Thursday, July 31, 2014

Economics FYBMM: Demand Analysis - Part 2: Demand Function and The Law of Demand


Demand Function:

As the quantity demanded of commodity X is a function of about eleven variables listed above, the function can be written as,

Qxd = f(Px,P1, Yd, U,Q,T,A . . . . etc)
Where, Px is price of X, P1 is price of substitute of X, Yd is disposable income of consumer, and U is utility etc.

As this is a complex functional relationship, we assume that all the other variables are held constant and establish relation between Price of X and Quantity demanded of X.



Or
Qxd = f(Px)                                       where, P1 =P0; Yd =Yd0; U=U0; etc.



 The Law of Demand

As stated above the law of demand assumes factors other than price of commodity remain constant.
The law states, “Other things remaining the same the quantity demanded of a commodity X is inversely related to its price.”
Demand schedule indicates different quantities of commodity X demanded at various prices. When these are plotted on a graph we get a demand curve as below. This curve slopes down from left to right indicating the inverse relationship. 

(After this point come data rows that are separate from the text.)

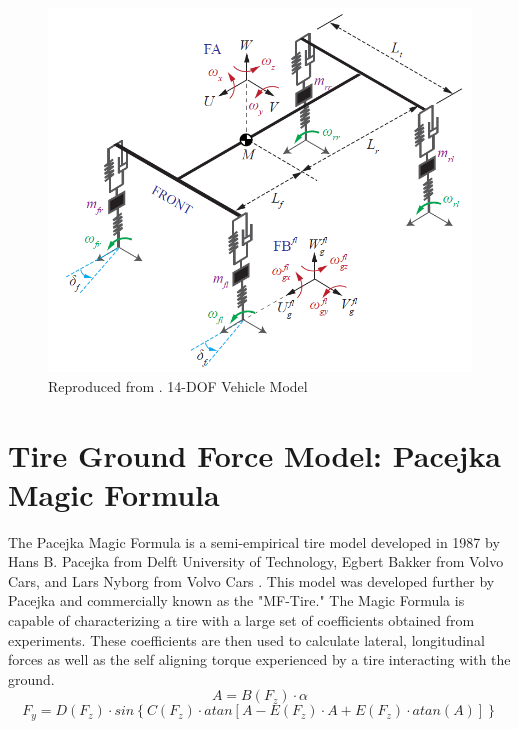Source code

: \documentclass[12pt,onecolumn]{report}
\begin{document}
\begin{figure}
	\centering
	\includegraphics[width=0.8\columnwidth]{Figs/14DOF_Stein.png}
	\caption{\small Reproduced from \protect\cite{RollStudies2007}. 14-DOF Vehicle Model}  
	\label{fig:14DOF}
\end{figure}

\section{Tire Ground Force Model: Pacejka Magic Formula}\label{s:Pacejka}

The Pacejka Magic Formula is a semi-empirical tire model developed in 1987 by Hans B. Pacejka from Delft University of Technology, Egbert Bakker from Volvo Cars, and Lars Nyborg from Volvo Cars \cite{TireSensitivityStudy}. This model was developed further by Pacejka and commercially known as the "MF-Tire." The Magic Formula is capable of characterizing a tire with a large set of coefficients obtained from experiments. These coefficients are then used to calculate lateral, longitudinal forces as well as the self aligning torque experienced by a tire interacting with the ground. 
%
\begin{equation}\label{e:MagicA}
A = B\left(F_z\right)\cdot\alpha 
\end{equation}
\begin{equation}\label{e:MagicLateral}
F_y = D\left(F_z\right)\cdot sin\left\{C\left(F_z\right)\cdot atan\left[A-E\left(F_z\right)\cdot A+E\left(F_z\right)\cdot atan\left(A\right)\right]\right\}
\end{equation}
\end{document}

Exceptions to the Law of Demand:

1. Expectations of further changes in prices and speculation.
When prices are rising, more quantities are demanded with the expectations that prices will rise further. This happens on Stock Exchanges.

2. Giffen’s Paradox.
In case of inferior good when the price falls, real income of consumer goes up and this increase is used to buy some other goods in stead of that inferior good [like bread]. This paradox is known as Giffen’s Paradox.


3. Qualitative Changes.
If the price is taken as a yardstick for quality, mere rise in price of a commodity may increase demand for it.


4. Price Illusions.
Consumer these days believes that higher the price better is the product, thus greater demand for it.


5. Display of Standard of Living.
Demonstration effect makes consumer buy high priced items like cars, jewelry to display his wealth.